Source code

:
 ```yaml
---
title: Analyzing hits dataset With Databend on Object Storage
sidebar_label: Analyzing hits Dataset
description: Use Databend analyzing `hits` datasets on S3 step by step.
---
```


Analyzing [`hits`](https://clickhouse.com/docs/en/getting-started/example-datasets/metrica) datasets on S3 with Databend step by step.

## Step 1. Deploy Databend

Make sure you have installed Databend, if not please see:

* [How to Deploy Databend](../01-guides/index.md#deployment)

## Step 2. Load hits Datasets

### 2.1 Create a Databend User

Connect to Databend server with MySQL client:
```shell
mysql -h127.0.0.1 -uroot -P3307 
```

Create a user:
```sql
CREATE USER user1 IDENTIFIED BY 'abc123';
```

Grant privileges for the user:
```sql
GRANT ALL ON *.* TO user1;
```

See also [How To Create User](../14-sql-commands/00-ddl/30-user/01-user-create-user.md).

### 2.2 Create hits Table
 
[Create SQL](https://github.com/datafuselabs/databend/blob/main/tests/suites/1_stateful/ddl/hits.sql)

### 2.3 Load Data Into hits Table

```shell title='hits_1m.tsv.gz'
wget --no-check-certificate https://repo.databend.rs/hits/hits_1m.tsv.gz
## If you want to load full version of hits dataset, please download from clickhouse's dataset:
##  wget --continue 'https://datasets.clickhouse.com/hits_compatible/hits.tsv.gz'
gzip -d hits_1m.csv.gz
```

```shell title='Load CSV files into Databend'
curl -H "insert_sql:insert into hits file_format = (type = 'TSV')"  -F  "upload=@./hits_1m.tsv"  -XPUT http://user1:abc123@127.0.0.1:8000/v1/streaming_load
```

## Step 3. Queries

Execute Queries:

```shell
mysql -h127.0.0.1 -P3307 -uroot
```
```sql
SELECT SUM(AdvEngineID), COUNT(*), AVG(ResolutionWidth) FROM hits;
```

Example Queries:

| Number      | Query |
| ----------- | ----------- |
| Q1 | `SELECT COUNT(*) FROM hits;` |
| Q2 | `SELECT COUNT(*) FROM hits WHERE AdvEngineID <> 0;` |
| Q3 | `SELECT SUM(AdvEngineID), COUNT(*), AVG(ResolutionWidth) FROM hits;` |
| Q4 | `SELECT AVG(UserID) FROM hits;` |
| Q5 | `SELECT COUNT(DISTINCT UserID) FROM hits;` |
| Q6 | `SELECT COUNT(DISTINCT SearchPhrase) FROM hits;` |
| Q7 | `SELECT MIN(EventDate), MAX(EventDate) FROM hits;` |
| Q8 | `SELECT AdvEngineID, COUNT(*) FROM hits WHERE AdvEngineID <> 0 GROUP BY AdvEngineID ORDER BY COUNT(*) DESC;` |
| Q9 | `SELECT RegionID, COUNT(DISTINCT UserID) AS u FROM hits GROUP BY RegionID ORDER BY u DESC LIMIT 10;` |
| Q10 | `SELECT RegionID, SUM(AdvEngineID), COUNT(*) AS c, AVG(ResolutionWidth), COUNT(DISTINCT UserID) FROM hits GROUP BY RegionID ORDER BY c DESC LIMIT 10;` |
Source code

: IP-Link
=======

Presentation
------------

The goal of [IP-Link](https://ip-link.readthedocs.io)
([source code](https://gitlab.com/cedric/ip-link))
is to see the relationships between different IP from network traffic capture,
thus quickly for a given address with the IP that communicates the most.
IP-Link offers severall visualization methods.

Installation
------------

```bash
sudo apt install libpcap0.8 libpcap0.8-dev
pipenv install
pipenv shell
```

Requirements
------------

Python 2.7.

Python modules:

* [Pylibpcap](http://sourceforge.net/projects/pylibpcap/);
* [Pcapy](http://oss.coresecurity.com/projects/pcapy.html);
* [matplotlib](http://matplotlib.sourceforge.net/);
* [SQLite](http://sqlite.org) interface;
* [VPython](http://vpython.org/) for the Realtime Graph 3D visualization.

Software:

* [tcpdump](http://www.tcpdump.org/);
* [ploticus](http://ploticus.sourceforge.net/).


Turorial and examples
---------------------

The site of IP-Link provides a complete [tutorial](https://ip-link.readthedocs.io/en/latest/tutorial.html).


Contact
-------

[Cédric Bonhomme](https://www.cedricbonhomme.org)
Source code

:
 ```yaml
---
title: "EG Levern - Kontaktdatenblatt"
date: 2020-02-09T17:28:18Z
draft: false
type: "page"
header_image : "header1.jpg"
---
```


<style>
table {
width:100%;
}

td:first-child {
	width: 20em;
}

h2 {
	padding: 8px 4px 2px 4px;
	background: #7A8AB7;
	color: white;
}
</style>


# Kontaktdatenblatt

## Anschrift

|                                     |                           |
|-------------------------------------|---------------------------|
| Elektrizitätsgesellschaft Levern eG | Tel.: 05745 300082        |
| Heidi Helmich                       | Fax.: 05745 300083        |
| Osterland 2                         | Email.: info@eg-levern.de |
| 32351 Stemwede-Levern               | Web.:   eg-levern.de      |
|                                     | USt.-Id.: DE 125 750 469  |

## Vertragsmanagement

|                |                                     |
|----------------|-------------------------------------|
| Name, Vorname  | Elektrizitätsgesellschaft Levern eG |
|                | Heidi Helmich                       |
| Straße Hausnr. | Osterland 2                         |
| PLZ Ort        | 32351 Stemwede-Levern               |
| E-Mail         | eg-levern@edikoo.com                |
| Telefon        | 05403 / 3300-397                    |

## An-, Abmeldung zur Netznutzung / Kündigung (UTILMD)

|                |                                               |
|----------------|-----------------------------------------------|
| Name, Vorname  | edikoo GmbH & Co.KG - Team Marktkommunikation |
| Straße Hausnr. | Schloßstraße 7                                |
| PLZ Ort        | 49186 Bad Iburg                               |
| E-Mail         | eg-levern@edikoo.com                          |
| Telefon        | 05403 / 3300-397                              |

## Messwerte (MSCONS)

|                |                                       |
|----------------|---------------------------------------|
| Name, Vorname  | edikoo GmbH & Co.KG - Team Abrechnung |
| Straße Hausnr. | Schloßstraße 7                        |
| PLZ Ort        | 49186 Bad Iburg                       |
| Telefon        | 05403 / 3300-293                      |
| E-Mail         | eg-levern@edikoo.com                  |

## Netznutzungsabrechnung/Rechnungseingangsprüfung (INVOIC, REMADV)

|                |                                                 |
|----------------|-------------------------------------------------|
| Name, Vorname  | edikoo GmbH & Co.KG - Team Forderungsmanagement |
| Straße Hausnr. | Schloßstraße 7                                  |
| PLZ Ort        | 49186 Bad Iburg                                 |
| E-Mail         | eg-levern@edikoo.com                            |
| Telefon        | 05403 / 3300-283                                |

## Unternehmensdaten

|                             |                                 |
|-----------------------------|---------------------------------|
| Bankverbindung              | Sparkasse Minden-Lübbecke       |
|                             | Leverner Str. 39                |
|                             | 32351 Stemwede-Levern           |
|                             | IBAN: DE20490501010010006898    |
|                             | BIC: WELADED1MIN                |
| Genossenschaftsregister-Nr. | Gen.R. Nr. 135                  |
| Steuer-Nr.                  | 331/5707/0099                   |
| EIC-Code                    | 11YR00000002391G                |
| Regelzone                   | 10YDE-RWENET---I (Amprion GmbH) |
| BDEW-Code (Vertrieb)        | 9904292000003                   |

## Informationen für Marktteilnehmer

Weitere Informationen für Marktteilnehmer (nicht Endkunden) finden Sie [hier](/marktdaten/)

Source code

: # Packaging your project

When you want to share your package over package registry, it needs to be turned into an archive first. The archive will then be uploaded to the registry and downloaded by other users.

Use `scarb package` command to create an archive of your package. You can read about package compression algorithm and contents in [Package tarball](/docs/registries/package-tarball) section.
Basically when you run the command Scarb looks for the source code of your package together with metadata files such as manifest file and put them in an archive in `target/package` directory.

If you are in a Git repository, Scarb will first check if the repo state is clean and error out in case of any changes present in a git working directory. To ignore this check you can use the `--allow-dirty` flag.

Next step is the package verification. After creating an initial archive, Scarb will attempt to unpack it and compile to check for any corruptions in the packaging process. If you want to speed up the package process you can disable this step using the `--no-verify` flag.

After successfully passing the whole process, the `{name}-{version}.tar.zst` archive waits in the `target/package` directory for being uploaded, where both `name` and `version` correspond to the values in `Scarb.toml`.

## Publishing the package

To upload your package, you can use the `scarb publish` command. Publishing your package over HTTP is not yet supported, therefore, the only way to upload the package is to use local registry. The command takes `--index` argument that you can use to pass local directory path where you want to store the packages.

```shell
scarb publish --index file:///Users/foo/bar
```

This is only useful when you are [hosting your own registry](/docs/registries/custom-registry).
____
Check each line of the records for the string "registries" and copy those that have it.

Use `scarb package` command to create an archive of your package. You can read about package compression algorithm and contents in [Package tarball](/docs/registries/package-tarball) section.
This is only useful when you are [hosting your own registry](/docs/registries/custom-registry).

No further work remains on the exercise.